Select, from the data, each line where "bounded" occurs.
╭──
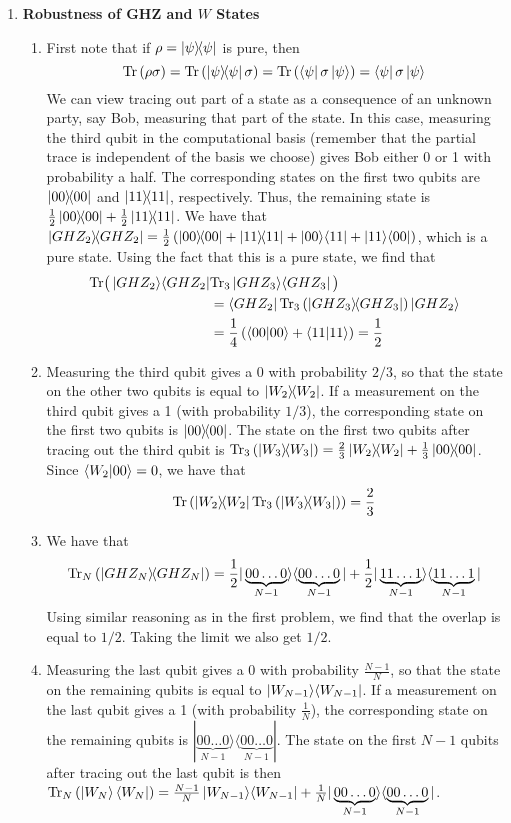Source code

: \documentclass[12pt]{article}
\begin{document}
\begin{enumerate}
\item {\bf Robustness of GHZ and $W$ States}\label{ex:robust-GHZ}
\begin{enumerate}
\item
	First note that if $\rho = \ket{\psi}\!\!\bra{\psi}$ is pure, then
	\[\mathrm{Tr}\left(\rho \sigma\right) = \mathrm{Tr}\left(\ket{\psi}\!\!\bra{\psi} \sigma\right) = \mathrm{Tr}\left(\bra{\psi} \sigma\ket{\psi}\right) = \bra{\psi} \sigma\ket{\psi}\]
	We can view tracing out part of a state as a consequence of an unknown party, say Bob, measuring that part of the state. In this case, measuring the third qubit in the computational basis (remember that the partial trace is independent of the basis we choose) gives Bob either 0 or 1 with probability a half. The corresponding states on the first two qubits are $\ket{00}\!\!\bra{00}$ and $\ket{11}\!\!\bra{11}$, respectively. Thus, the remaining state is $\frac{1}{2}\ket{00}\!\!\bra{00}+\frac{1}{2}\ket{11}\!\!\bra{11}$.
	We have that $\proj{GHZ_2} = \frac{1}{2}\left(\proj{00}+\proj{11}+\ketbra{00}{11}+\ketbra{11}{00} \right)$, which is a pure state. Using the fact that this is a pure state, we find that
	\begin{align*}
		\mathrm{Tr}\big(\ket{GHZ_2}\!\bra{GHZ_2} & \mathrm{Tr}_3\ket{GHZ_3}\!\bra{GHZ_3}\big) \\
		& = \bra{GHZ_2} \mathrm{Tr}_3 \left(\ket{GHZ_3}\!\!\bra{GHZ_3}\right)\ket{GHZ_2}\\
		& = \frac{1}{4}\left(\langle 00 \vert 00\rangle+\langle 11 \vert 11\rangle\right)=\frac{1}{2}
	\end{align*}
\item
	Measuring the third qubit gives a 0 with probability $2/3$, so that the state on the other two qubits is equal to $\ket{W_2}\!\!\bra{W_2}$. If a measurement on the third qubit gives a 1 (with probability $1/3$), the corresponding state on the first two qubits is $\ket{00}\!\!\bra{00}$. The state on the first two qubits after tracing out the third qubit is $\mathrm{Tr}_3\left(\ket{W_3}\!\!\bra{W_3}\right) = \frac{2}{3}\ket{W_2}\!\!\bra{W_2}+\frac{1}{3}\ket{00}\!\!\bra{00}$.
	Since $\langle{W_2}|{00}\rangle = 0$, we have that $$\mathrm{Tr}\left(\ket{W_2}\!\!\bra{W_2} \mathrm{Tr}_3\left(\ket{W_3}\!\!\bra{W_3}\right)\right) = \frac{2}{3}$$
\item
	We have that
	\[\mathrm{Tr}_N \left(\ket{GHZ_N}\!\!\bra{GHZ_N}\right) = \frac{1}{2}|\underbrace{00\ldots0}_{N-1}\rangle\langle\underbrace{00\ldots0}_{N-1}|+\frac{1}{2}|\underbrace{11\ldots1}_{N-1}\rangle\langle\underbrace{11\ldots1}_{N-1}|\]
	Using similar reasoning as in the first problem, we find that the overlap is equal to $1/2$. Taking the limit we also get $1/2$.
\item	
	Measuring the last qubit gives a $0$ with probability $\frac{N-1}{N}$, so that the state on the remaining qubits is equal to $\ket{W_{N-1}}\!\bra{W_{N-1}}$. If a measurement on the last qubit gives a 1 (with probability $\frac{1}{N}$), the corresponding state on the remaining qubits is $|\underbrace{00\ldots0}_{N-1}\rangle \langle\underbrace{00\ldots0}_{N-1} |$. The state on the first $N-1$ qubits after tracing out the last qubit is then $\mathrm{Tr}_N\left(\left| W_N \right\rangle \left\langle W_N \right|\right) = \frac{N-1}{N}\ket{W_{N-1}}\!\bra{W_{N-1}}+\frac{1}{N}|\underbrace{00\ldots0}_{N-1}\rangle \langle \underbrace{00\ldots0}_{N-1}|$.

\end{enumerate}
\end{enumerate}
\end{document}
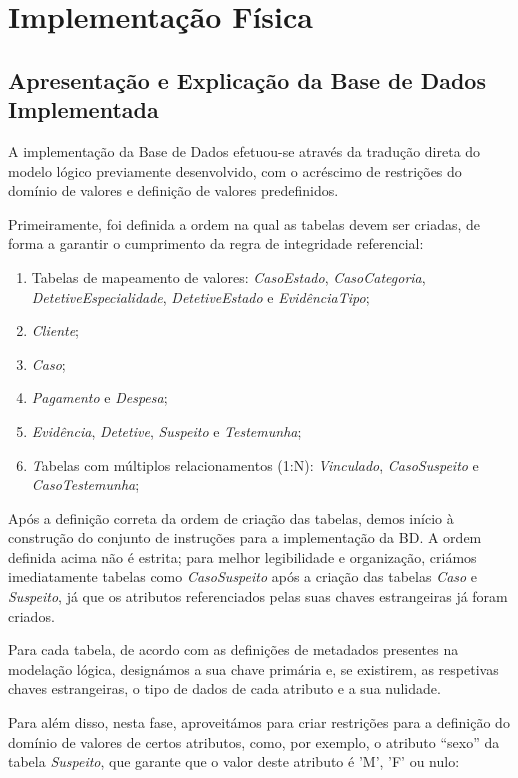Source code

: \documentclass[a4paper,12pt]{scrreprt}
\begin{document}
\chapter{Implementação Física}
\section{Apresentação e Explicação da Base de Dados Implementada}
\label{chap:impBD}
A implementação da Base de Dados efetuou-se através da tradução direta do modelo lógico previamente desenvolvido, com o acréscimo de restrições do domínio de valores e definição de valores predefinidos.

Primeiramente, foi definida a ordem na qual as tabelas devem ser criadas, de forma a garantir o cumprimento da regra de integridade referencial:

\begin{enumerate}
    \item Tabelas de mapeamento de valores: \textit{CasoEstado}, \textit{CasoCategoria}, \textit{DetetiveEspecialidade}, \textit{DetetiveEstado} e \textit{EvidênciaTipo};
    \item \textit{Cliente};
    \item \textit{Caso};
    \item \textit{Pagamento} e \textit{Despesa};
    \item \textit{Evidência}, \textit{Detetive}, \textit{Suspeito} e \textit{Testemunha};
    \item \textit Tabelas com múltiplos relacionamentos (1:N): \textit{Vinculado}, \textit{CasoSuspeito} e \textit{CasoTestemunha};
\end{enumerate}

Após a definição correta da ordem de criação das tabelas, demos início à construção do conjunto de instruções para a implementação da BD. A ordem definida acima não é estrita; para melhor legibilidade e organização, criámos imediatamente tabelas como \textit{CasoSuspeito} após a criação das tabelas \textit{Caso} e \textit{Suspeito}, já que os atributos referenciados pelas suas chaves estrangeiras já foram criados.

Para cada tabela, de acordo com as definições de metadados presentes na modelação lógica, designámos a sua chave primária e, se existirem, as respetivas chaves estrangeiras, o tipo de dados de cada atributo e a sua nulidade.

\clearpage

Para além disso, nesta fase, aproveitámos para criar restrições para a definição do domínio de valores de certos atributos, como, por exemplo, o atributo “sexo” da tabela \textit{Suspeito}, que garante que o valor deste atributo é 'M', 'F' ou nulo:
\end{document}
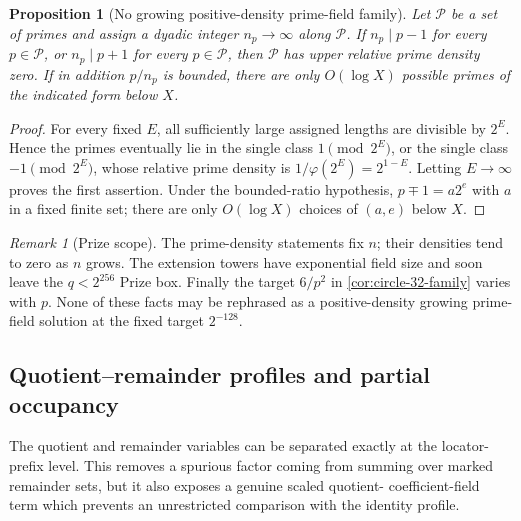 \documentclass[11pt,a4paper]{amsart}
\numberwithin{equation}{section}
\newtheorem{proposition}[proposition]{Proposition}
\theoremstyle{remark}
\newtheorem{remark}[remark]{Remark}
\newcommand{\Pcal}{\mathcal P}
\begin{document}
\begin{proposition}[No growing positive-density prime-field family]
\label{prop:no-growing-prime-density}
Let \(\Pcal\) be a set of primes and assign a dyadic integer
\(n_p\to\infty\) along \(\Pcal\).  If \(n_p\mid p-1\) for every
\(p\in\Pcal\), or \(n_p\mid p+1\) for every \(p\in\Pcal\), then
\(\Pcal\) has upper relative prime density zero.  If in addition
\(p/n_p\) is bounded, there are only \(O(\log X)\) possible primes of
the indicated form below \(X\).
\end{proposition}

\begin{proof}
For every fixed \(E\), all sufficiently large assigned lengths are
divisible by \(2^E\).  Hence the primes eventually lie in the single
class \(1\pmod {2^E}\), or the single class \(-1\pmod {2^E}\), whose
relative prime density is \(1/\varphi(2^E)=2^{1-E}\).  Letting
\(E\to\infty\) proves the first assertion.  Under the bounded-ratio
hypothesis, \(p\mp1=a2^e\) with \(a\) in a fixed finite set; there are
only \(O(\log X)\) choices of \((a,e)\) below \(X\).
\end{proof}

\begin{remark}[Prize scope]
The prime-density statements fix \(n\); their densities tend to zero as
\(n\) grows.  The extension towers have exponential field size and soon
leave the \(q<2^{256}\) Prize box.  Finally the target \(6/p^2\) in
\cref{cor:circle-32-family} varies with \(p\).  None of these facts may be
rephrased as a positive-density growing prime-field solution at the fixed
target \(2^{-128}\).
\end{remark}

\subsection{Quotient--remainder profiles and partial occupancy}
\label{sec:quotient-obstruction}

The quotient and remainder variables can be separated exactly at the
locator-prefix level.  This removes a spurious factor coming from summing
over marked remainder sets, but it also exposes a genuine scaled quotient-
coefficient-field term which prevents an unrestricted comparison with the
identity profile.
\end{document}
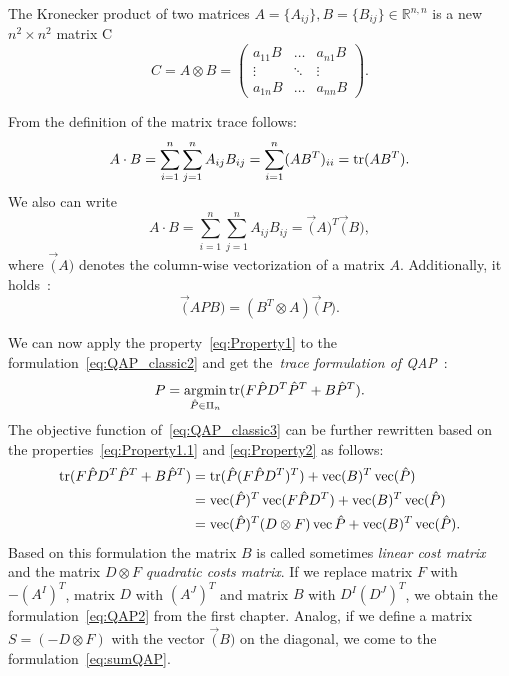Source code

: The Kronecker  product of two matrices $A=\{A_{ij}\},B=\{B_{ij}\}\in\mathbb{R}^{n,n}$ is a new $n^2\times n^2$ matrix C
\begin{equation}\label{eq:kronecker}
C=A\otimes B =  	
\begin{pmatrix} a_{11}B & \dots & a_{n1}B \\ \vdots & \ddots & \vdots \\ a_{1n}B & \dots & a_{nn}B  \end{pmatrix}.
\end{equation}

From the definition of the matrix trace follows:
\begin{equation}\label{eq:Property1}
A\cdot B=\sum_{i=1}^{n}\sum_{j=1}^{n}A_{ij}B_{ij}=\sum_{i=1}^{n}(AB^T)_{ii}=\mathop{\rm tr}(AB^T).
\end{equation}
We also can write
\begin{equation}\label{eq:Property1.1}
A\cdot B=\sum_{i=1}^{n}\sum_{j=1}^{n}A_{ij}B_{ij}=\vec(A)^T\vec(B),
\end{equation}
where $\vec(A)$ denotes the column-wise vectorization of a matrix $A$. Additionally, it holds~\cite{Jain1989}:
\begin{equation}\label{eq:Property2}
\vec(APB)=(B^T\otimes A)\vec(P).
\end{equation}

We can now apply the property~\eqref{eq:Property1} to the formulation~\eqref{eq:QAP_classic2} and get the~\emph{trace formulation of QAP}~\cite{Burkard98thequadratic}:
\begin{equation}\label{eq:QAP_classic3}
P = \mathop{\rm argmin}_{\hat{P}\in\Pi_n}\mathop{\rm tr}(F\hat{P}D^T\hat{P}^T+B\hat{P}^T).
\end{equation}
The objective function of~\eqref{eq:QAP_classic3} can be further rewritten based on the properties~\eqref{eq:Property1.1} and \eqref{eq:Property2} as follows:
 \begin{align}\label{eq:QAP_classic4}
\mathop{\rm tr}(F\hat{P}D^T\hat{P}^T+B\hat{P}^T)&=\mathop{\rm tr}(\hat{P}(F\hat{P}D^T)^T)+\mathop{\rm vec}(B)^T\mathop{\rm vec}(\hat{P}) \notag\\	
									&=\mathop{\rm vec}(\hat{P})^T\mathop{\rm vec}(F\hat{P}D^T)+\mathop{\rm vec}(B)^T\mathop{\rm vec}(\hat{P}) \notag\\	
                                    &=\mathop{\rm vec}(\hat{P})^T(D\otimes F)\mathop{\rm vec}{\hat{P}}+\mathop{\rm vec}(B)^T\mathop{\rm vec}(\hat{P}).
\end{align}
Based on this formulation the matrix $B$ is called sometimes \emph{linear cost matrix} and the matrix $D\otimes F$ \emph{quadratic costs matrix}. If we replace  matrix $F$ with $-(A^I)^T$,  matrix $D$ with $(A^J)^T$ and  matrix $B$ with $D^I(D^J)^T$, we obtain the formulation~\eqref{eq:QAP2} from the first chapter. Analog, if we define a matrix $S=(-D\otimes F)$ with the vector $\vec(B)$ on the diagonal, we come to the formulation~\eqref{eq:sumQAP}.


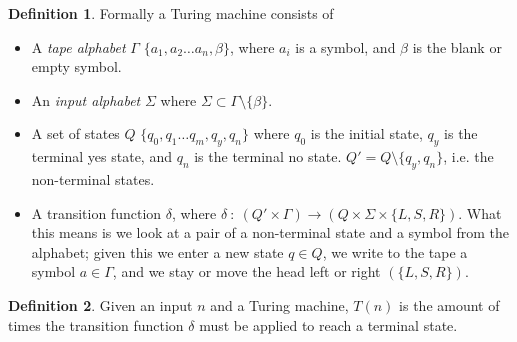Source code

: \documentclass{article}
\theoremstyle{definition}
\newtheorem{definition}{Definition}[section]
\begin{document}
\begin{center}
\end{center}

\begin{definition}
	Formally a Turing machine consists of
	\begin{itemize}
		\item A \textit{tape alphabet} $\Gamma$ $\{a_1, a_2 \dots a_n, \beta\}$,
			where $a_i$ is a symbol, and $\beta$ is the blank or empty symbol.
		\item An \textit{input alphabet} $\Sigma$
			where $\Sigma \subset \Gamma \setminus \{\beta\}$.
		\item A set of states $Q$ $\{q_0, q_1 \dots q_m, q_y, q_n\}$ where $q_0$ is the
			initial state, $q_y$ is the terminal yes state, and $q_n$ is the terminal no state.
			$Q\prime = Q \setminus \{q_y,q_n\}$, i.e. the non-terminal states.
		\item A transition function $\delta$,
			where $\delta\ :\ (Q\prime \times \Gamma) \rightarrow
			(Q \times \Sigma \times \{L,S,R\})$.
			What this means is we look at a pair of a non-terminal state
			and a symbol from the alphabet;
			given this we enter a new state $q \in Q$,
			we write to the tape a symbol $a \in \Gamma$,
			and we stay or move the head left or right $(\{L,S,R\})$.
	\end{itemize}
\end{definition}

\begin{definition}
	Given an input $n$ and a Turing machine,
	$T(n)$ is the amount of times the transition function 
	$\delta$ must be applied to reach a terminal state.
\end{definition}
\end{document}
╰──
Exercise result »
\(p/n_p\) is bounded, there are only \(O(\log X)\) possible primes of
\(E\to\infty\) proves the first assertion.  Under the bounded-ratio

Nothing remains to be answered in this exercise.